[SOURCE DATA]
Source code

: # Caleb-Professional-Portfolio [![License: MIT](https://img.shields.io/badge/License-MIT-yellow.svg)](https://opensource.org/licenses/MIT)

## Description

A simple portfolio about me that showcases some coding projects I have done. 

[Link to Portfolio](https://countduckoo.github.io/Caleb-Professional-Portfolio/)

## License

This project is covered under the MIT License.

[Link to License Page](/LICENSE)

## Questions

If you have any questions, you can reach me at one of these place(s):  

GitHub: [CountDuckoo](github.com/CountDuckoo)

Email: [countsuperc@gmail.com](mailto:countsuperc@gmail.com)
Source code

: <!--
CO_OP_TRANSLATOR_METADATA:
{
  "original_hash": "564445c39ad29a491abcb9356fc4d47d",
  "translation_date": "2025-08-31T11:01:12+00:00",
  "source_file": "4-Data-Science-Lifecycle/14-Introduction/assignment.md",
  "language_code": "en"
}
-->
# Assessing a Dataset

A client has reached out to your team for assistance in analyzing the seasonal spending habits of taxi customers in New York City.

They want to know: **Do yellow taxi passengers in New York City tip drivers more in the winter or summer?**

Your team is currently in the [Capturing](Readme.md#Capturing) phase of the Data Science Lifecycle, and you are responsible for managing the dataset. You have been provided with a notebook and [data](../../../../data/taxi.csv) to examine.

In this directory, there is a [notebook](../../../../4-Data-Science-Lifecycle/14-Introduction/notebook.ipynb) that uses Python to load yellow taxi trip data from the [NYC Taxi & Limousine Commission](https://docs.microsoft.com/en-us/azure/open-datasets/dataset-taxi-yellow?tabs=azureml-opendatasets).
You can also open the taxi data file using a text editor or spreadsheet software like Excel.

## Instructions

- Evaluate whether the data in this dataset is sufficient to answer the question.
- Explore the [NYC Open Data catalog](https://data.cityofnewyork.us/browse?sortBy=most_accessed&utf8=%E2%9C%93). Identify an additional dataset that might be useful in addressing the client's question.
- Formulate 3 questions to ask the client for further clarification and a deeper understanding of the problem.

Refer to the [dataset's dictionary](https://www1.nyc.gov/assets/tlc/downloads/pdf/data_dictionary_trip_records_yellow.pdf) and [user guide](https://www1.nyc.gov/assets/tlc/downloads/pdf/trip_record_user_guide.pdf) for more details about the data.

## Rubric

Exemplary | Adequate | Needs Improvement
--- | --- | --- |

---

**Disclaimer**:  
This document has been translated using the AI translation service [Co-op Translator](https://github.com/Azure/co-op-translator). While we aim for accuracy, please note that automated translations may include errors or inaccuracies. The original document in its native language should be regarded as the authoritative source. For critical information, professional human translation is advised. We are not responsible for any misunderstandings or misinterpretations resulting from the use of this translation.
[/SOURCE DATA]
WORK ORDER:
The task calls for every line of the material to be reproduced precisely.

SOLUTION BELOW:
Source code

: # Caleb-Professional-Portfolio [![License: MIT](https://img.shields.io/badge/License-MIT-yellow.svg)](https://opensource.org/licenses/MIT)

## Description

A simple portfolio about me that showcases some coding projects I have done. 

[Link to Portfolio](https://countduckoo.github.io/Caleb-Professional-Portfolio/)

## License

This project is covered under the MIT License.

[Link to License Page](/LICENSE)

## Questions

If you have any questions, you can reach me at one of these place(s):  

GitHub: [CountDuckoo](github.com/CountDuckoo)

Email: [countsuperc@gmail.com](mailto:countsuperc@gmail.com)
Source code

: <!--
CO_OP_TRANSLATOR_METADATA:
{
  "original_hash": "564445c39ad29a491abcb9356fc4d47d",
  "translation_date": "2025-08-31T11:01:12+00:00",
  "source_file": "4-Data-Science-Lifecycle/14-Introduction/assignment.md",
  "language_code": "en"
}
-->
# Assessing a Dataset

A client has reached out to your team for assistance in analyzing the seasonal spending habits of taxi customers in New York City.

They want to know: **Do yellow taxi passengers in New York City tip drivers more in the winter or summer?**

Your team is currently in the [Capturing](Readme.md#Capturing) phase of the Data Science Lifecycle, and you are responsible for managing the dataset. You have been provided with a notebook and [data](../../../../data/taxi.csv) to examine.

In this directory, there is a [notebook](../../../../4-Data-Science-Lifecycle/14-Introduction/notebook.ipynb) that uses Python to load yellow taxi trip data from the [NYC Taxi & Limousine Commission](https://docs.microsoft.com/en-us/azure/open-datasets/dataset-taxi-yellow?tabs=azureml-opendatasets).
You can also open the taxi data file using a text editor or spreadsheet software like Excel.

## Instructions

- Evaluate whether the data in this dataset is sufficient to answer the question.
- Explore the [NYC Open Data catalog](https://data.cityofnewyork.us/browse?sortBy=most_accessed&utf8=%E2%9C%93). Identify an additional dataset that might be useful in addressing the client's question.
- Formulate 3 questions to ask the client for further clarification and a deeper understanding of the problem.

Refer to the [dataset's dictionary](https://www1.nyc.gov/assets/tlc/downloads/pdf/data_dictionary_trip_records_yellow.pdf) and [user guide](https://www1.nyc.gov/assets/tlc/downloads/pdf/trip_record_user_guide.pdf) for more details about the data.

## Rubric

Exemplary | Adequate | Needs Improvement
--- | --- | --- |

---

**Disclaimer**:  
This document has been translated using the AI translation service [Co-op Translator](https://github.com/Azure/co-op-translator). While we aim for accuracy, please note that automated translations may include errors or inaccuracies. The original document in its native language should be regarded as the authoritative source. For critical information, professional human translation is advised. We are not responsible for any misunderstandings or misinterpretations resulting from the use of this translation.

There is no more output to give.